Someone recently made a casual reference to the fact that there were less than three weeks to the end of term and exams and I nearly fell out of my chair.
This means that two weeks of classes and one last exam stand between me and graduation, and that’s just… incomprehensible. This is how everyone else must’ve felt last Spring. I feel more than ever the regret of not staying back for my friends’ graduations.
I feel like a lot’s happened this month, which for once is actually true. For one, I now have a job, my thesis is almost done, I have a new camera, and my new laptop is on the way. More minor things include the purchase of my first dress and a side note about Wired and Allure.
For the next few years, I’ll be a code monkey at a software company in California — well actually what other kind of company is in Cali? — and will be actually making enough to support myself and leave some over for … whatever it is I want to spend it on (I’m working on drawing up an impressive list right now. It includes things like “a big comforter” and “all the books, ever”. Watch this space).
Let’s pause for a moment and savor the feeling of sheer relief. Relevant details: job, software, California, earning power.
I’m excited, because I get to learn a lot of new things, and I’ll be working with software which, given my obsession with the thing throughout college, is probably a good path for me to channel my neuroticism into. I don’t regret doing Comp E instead of CS at all because I liked all my embedded classes, but in the end I just want there to be a comfortable distance between me and actual circuitry.
The first three months of this year, I dreamed about the day I’d greet my family when they landed in the United States and say, I have a job now. I can do this. Now I can!
Now my only problem is to get HR to respond to my queries — my very valid queries about some very complicated visa issues — in a slightly less than glacial pace. HR seems to be deliberately staffed with the world’s most incompetent people, so I’m going to have to just cross my fingers and hope for the best.
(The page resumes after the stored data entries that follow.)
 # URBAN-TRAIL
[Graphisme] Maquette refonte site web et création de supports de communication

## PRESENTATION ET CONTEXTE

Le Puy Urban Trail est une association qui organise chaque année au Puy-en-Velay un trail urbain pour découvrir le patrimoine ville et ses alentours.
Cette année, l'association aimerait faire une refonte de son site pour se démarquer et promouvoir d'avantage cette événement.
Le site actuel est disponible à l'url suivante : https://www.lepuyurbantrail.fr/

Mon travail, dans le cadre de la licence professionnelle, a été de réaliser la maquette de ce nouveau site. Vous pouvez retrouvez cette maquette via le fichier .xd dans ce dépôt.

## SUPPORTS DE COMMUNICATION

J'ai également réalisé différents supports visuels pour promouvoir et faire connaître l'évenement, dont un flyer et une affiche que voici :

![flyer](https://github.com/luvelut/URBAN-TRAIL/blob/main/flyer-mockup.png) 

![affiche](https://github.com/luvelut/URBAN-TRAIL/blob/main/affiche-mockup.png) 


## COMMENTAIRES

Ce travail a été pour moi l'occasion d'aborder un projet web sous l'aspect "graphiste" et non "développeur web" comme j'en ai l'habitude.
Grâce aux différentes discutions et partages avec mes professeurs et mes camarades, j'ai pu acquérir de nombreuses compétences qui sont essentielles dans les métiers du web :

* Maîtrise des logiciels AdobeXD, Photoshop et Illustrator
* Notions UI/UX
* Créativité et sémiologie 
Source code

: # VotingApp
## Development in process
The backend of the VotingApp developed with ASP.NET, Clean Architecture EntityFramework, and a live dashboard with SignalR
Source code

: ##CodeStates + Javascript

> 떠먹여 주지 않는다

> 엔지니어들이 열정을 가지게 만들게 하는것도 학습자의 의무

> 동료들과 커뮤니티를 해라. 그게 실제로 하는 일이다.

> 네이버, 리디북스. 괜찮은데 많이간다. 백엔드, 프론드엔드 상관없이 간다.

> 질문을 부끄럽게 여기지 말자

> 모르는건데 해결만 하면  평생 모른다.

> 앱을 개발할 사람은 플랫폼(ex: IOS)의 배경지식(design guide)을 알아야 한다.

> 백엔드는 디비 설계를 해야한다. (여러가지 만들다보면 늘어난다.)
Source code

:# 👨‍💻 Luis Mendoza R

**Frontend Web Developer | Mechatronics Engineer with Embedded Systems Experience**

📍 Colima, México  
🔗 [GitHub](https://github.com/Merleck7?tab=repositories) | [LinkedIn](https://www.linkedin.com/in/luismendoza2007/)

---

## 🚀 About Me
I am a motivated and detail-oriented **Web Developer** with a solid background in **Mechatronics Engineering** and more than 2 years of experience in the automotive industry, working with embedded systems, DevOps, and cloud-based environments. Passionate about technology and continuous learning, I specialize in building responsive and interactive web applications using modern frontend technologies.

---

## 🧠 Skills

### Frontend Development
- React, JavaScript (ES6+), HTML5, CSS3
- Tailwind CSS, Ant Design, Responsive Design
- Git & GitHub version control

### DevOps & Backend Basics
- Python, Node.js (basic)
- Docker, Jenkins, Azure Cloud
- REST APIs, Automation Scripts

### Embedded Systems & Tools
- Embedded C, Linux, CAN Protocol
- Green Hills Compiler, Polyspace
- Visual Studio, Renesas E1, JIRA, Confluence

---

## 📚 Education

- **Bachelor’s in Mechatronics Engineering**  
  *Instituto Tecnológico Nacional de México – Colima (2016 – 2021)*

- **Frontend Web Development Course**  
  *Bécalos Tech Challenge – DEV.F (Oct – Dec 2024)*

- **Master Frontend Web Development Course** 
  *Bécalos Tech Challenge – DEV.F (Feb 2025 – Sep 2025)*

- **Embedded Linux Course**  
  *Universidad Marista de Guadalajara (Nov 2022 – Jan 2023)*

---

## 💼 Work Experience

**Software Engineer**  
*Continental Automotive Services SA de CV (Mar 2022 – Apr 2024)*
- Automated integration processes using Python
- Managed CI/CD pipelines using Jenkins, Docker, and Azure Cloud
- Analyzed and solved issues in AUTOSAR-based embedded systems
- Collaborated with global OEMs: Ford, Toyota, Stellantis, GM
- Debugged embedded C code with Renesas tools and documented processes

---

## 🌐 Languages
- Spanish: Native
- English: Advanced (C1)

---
In another two weeks I will also have no reason to talk about my thesis ever again. It hasn’t really hit me what a long — all right, if you want to get cliched — intellectual journey it’s been. The topics my thesis covers include science fiction, artificial intelligence and robotics, US military funding, Japanese anime and manga, US sci-fi blockbuster hits, the psychology of two entire cultures, Japanese history and politics, and some literary theory thrown in just for fun.
And last Sunday I had to give an eight minute presentation on all of this.
I actually thought it went rather well and I got asked some very nice questions by the audience. To be honest, I’m really very smugly proud of my thesis because I think it’s truly interdisciplinary in the real spirit of Plan II. A bunch of other students are examining just one novel or just one idea and I’m glad I’m not really doing that.
Now I just have to write about 10 more pages to hit the minimum 60 page mark, and I’ll be good to go. Piece of cake, right? But then there’s citations and formatting and all the rest of that glorious mess. I’m thinking of adding pictures as well to — well, round out the whole thing and add more pages, but also to make it look prettier.
I’m hoping I can sort of talk about the thesis here because I really think it’s a fascinating series of ideas, but I suspect that I’ll be a bit burned out by May 6. I am, however, looking forward to giving my parents a copy of my bound and embossed thesis 😀
It’s a Canon A490, it was under $100 and until my laptop arrives, it’s the love of my life. I’ve never owned one before, so of course I’m really excited. Maybe a bit too excited, because there are pictures of my watch and books and my toast in the morning and things like that. My excuse is that I am testing out the photographic capabilities.
But really when I graduate I want an entire album of all the quiet little spots on UT that I won’t see after this, or at least for a long time. I wonder how odd it would be to photograph ENS. I wonder if I’m sentimental enough to stand its ugliness.
On March 25, I ordered a Lenovo ThinkPad, because my HP had essentially breathed its last. The motherboard had clearly had enough after a particularly rough trip to California and back. Replacing it costs about $400 and I was pretty much done with the screen flickering and the Vista OS that I was too lazy to upgrade.
2.66 GHz, Windows 7, Microsoft Office 2010, 4GB RAM (free upgrade). Pretty sweet deal I think. And then I’m actually, really going to double-boot it with Ubuntu, and then it will be the most perfect laptop ever.
I always thought I hated shopping. Now I’ve confirmed that theory. The ridiculous number of dresses (to me) I tried on to find one that I wanted to buy and fit me properly was mind-boggling. I mean, here’s the thing — I like dresses, I just haven’t had much experience with them, so I liked the idea of them. But ultimately they’re just clothes! How much time can you possibly spend on them?!
Apparently dresses do work on me, so now I have one that’s not quite graduation material but will probably come in useful for… something else.
Wired + Allure
I don’t understand why, if I’ve ordered Wired, I would be induced to also read Allure. I mean, what kind of — what is the intersection between irreverent geekery and makeup samples? Are you telling me I should be that kind of girl? Are you imposing your gender stereotypes on me, is that what’s happening? Because I reject the hell out of them, Conde Nast!
But today, I think, takes the cake. I got a Victoria’s Secret magazine in the mail.